L’Eucharistie est décrite par Saint Paul comme la source même du mariage chrétien, dans la mesure où elle représente l’Alliance d’Amour entre le Christ et l’Eglise en tant qu’elle a été scellée dans le sang de la Croix  (Familiaris Consortio N° 57) ».
La prière nourrit, consolide, protège la famille et l’unit profondément à Dieu. En effet la prière individuelle en famille est le moyen quotidien de l’ouverture à Dieu, fondement originel et source de communion vécue en famille. Déjà moyen de sanctification pour tout baptisé, la prière familiale quotidienne, la récitation du chapelet notamment, faite en commun, (époux, parents enfants) manifeste visiblement la communion existant entre les membres de la famille et elle favorise l’union des cœurs par l’intercession pour les intentions communes familiales, comme pour les intentions particulières de chacun des membres.
En ces temps qui sont les nôtres, temps de la globalisation et de grande confusion morale et éthique, les cultures et les peuples africains et asiatiques devront lutter jusqu’à la mort pour protéger les valeurs sacrées de la famille et de la Vie.
Parce que, comme le dit bien le Serviteur de Dieu, le Pape Jean Paul II, « l’avenir de l’humanité passe par la famille ». « Mais nous pouvons aussi affirmer que l’avenir de l’Eglise passe par la famille. Il est donc indispensable et urgent que tout homme de bonne volonté s’emploie de toutes ses forces à sauvegarder et à promouvoir les valeurs et les exigences de la famille » (Familiaris Consortio n° 86).
Si nous insistons sur les contributions africaines, asiatiques et de l’Eglise catholique pour la défense et la sauvegarde de la famille, aujourd’hui menacée, c’est parce que j’ai la ferme conviction que la doctrine catholique du mariage fondée sur la Parole de Dieu, mûrie dans l’Eglise par la longue expérience de l’Amour du Christ, de ce qu’il apporte au cœur de l’homme et de ce qu’il lui demande, est certainement la plus haute, la plus noble, la plus capable d’intégrer dans le développement harmonieux de la personnalité humaine et de la grâce chrétienne, les forces obscures de l’amour humain.

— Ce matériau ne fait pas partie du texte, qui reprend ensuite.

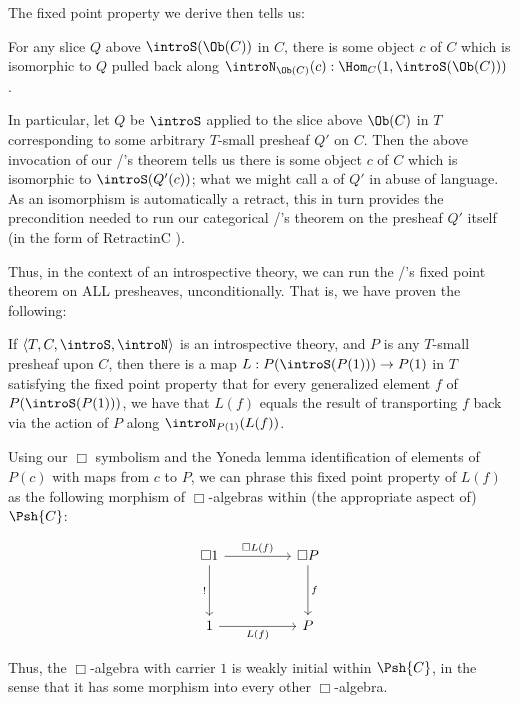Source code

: 
The fixed point property we derive then tells us:

\begin{theorem}\label{ObjectToSetFixedPoint}
For any slice $Q$ above $\introS(\Ob(C))$ in $C$, there is some object $c$ of $C$ which is isomorphic to $Q$ pulled back along $\introN_{\Ob(C)}(c) : \Hom_C(1, \introS(\Ob(C)))$.
\end{theorem}

In particular, let $Q$ be $\introS$ applied to the slice above $\Ob(C)$ in $T$ corresponding to some arbitrary $T$-small presheaf $Q'$ on $C$. Then the above invocation of our \Loeb/'s theorem tells us there is some object $c$ of $C$ which is isomorphic to $\introS(Q'(c))$; what we might call a  of $Q'$ in abuse of language. As an isomorphism is automatically a retract, this in turn provides the precondition needed to run our categorical \Loeb/'s theorem on the presheaf $Q'$ itself (in the form of RetractinC \TODO).

Thus, in the context of an introspective theory, we can run the \Loeb/'s fixed point theorem on ALL presheaves, unconditionally. That is, we have proven the following:

\label{LoebInIntrosp}
If $\langle T, C, \introS, \introN \rangle$ is an introspective theory, and $P$ is any $T$-small presheaf upon $C$, then there is a map $L : P(\introS(P(1))) \to P(1)$ in $T$ satisfying the fixed point property that for every generalized element $f$ of $P(\introS(P(1)))$, we have that $L(f)$ equals the result of transporting $f$ back via the action of $P$ along $\introN_{P(1)}(L(f))$.

Using our $\Box$ symbolism and the Yoneda lemma identification of elements of $P(c)$ with maps from $c$ to $P$, we can phrase this fixed point property of $L(f)$ as the following morphism of $\Box$-algebras within (the appropriate aspect of) $\Psh{C}$:

\[\begin{tikzcd}
	{\Box 1} && {\Box P} \\
	\\
	1 && P
	\arrow["f", from=1-3, to=3-3]
	\arrow["{!}"', from=1-1, to=3-1]
	\arrow["{\Box L(f)}", from=1-1, to=1-3]
	\arrow["{L(f)}"', from=3-1, to=3-3]
\end{tikzcd}\]

Thus, the $\Box$-algebra with carrier $1$ is weakly initial within $\Psh{C}$, in the sense that it has some morphism into every other $\Box$-algebra.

Je crois également que faire appel à nos valeurs africaines authentiques, et remuer le sol africain pour y déposer la semence divine, se situer au niveau de notre culture africaine traditionnelle ou, pour reprendre une expression très actuelle, s’interroger sur l’inculturation de l’Evangile et de la vie chrétienne pratique, n’est pas simplement s’interroger sur la communicabilité à tous du message évangélique. Mais c’est aussi et d’abord s’interroger sur les conditions de possibilités d’une expérience authentique de Dieu donnant la conviction que le Christ est venu arracher l’homme à son égoïsme, à sa misère, à son péché, à ses égarements et l’appeler à la grandeur, au dépassement de soi dans la filiation divine. Jésus est venu nous appeler à redevenir des enfants de Dieu par les voies de l’abnégation et de la générosité pour nous introduire définitivement dans l’ambiance culturelle de Dieu et dans l’Alliance nouvelle et éternelle.
En célébrant cette Eucharistie pour la famille c’est la grâce d’entrer à nouveau dans l’Alliance Nouvelle et éternelle que nous demandons.

Que Dieu nous soit propice et bénisse nos familles.